Information:

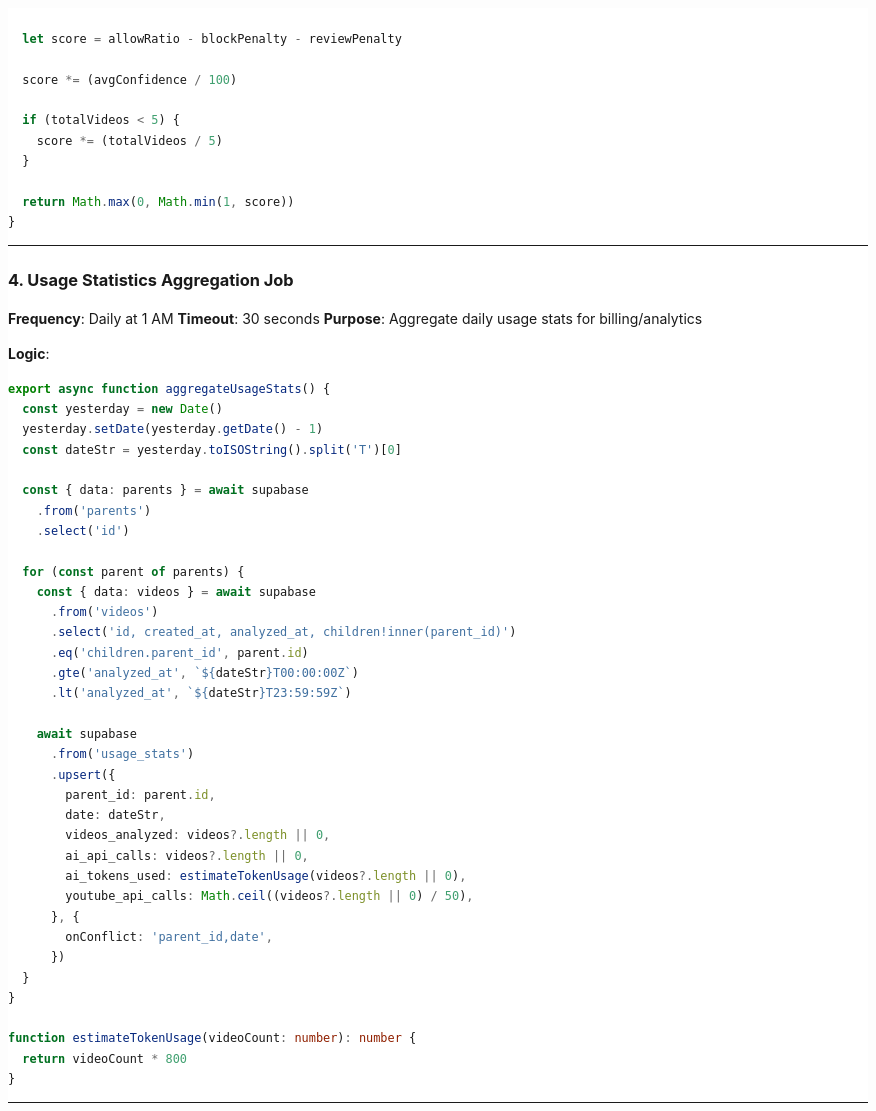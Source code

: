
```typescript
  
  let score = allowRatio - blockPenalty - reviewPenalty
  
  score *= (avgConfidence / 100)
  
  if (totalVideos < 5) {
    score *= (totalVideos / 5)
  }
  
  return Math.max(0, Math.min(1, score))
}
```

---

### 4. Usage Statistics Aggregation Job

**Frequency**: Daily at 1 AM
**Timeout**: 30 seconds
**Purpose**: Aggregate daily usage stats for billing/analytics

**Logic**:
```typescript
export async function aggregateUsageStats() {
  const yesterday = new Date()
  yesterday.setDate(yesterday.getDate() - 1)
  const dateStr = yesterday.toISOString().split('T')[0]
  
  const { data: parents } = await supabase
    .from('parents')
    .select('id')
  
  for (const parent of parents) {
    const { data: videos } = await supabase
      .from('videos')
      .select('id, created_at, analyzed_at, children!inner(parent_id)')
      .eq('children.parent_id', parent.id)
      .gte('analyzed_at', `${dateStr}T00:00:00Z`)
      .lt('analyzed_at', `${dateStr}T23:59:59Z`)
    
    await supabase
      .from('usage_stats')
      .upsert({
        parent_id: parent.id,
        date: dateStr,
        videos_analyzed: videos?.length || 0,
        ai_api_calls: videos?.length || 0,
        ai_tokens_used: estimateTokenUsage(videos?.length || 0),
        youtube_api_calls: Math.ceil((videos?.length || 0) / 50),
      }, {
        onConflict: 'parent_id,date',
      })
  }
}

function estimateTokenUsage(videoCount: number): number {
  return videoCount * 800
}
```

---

Work to complete: If a line in the records has the word "videoCount", copy that line.

Written answer:
function estimateTokenUsage(videoCount: number): number {
  return videoCount * 800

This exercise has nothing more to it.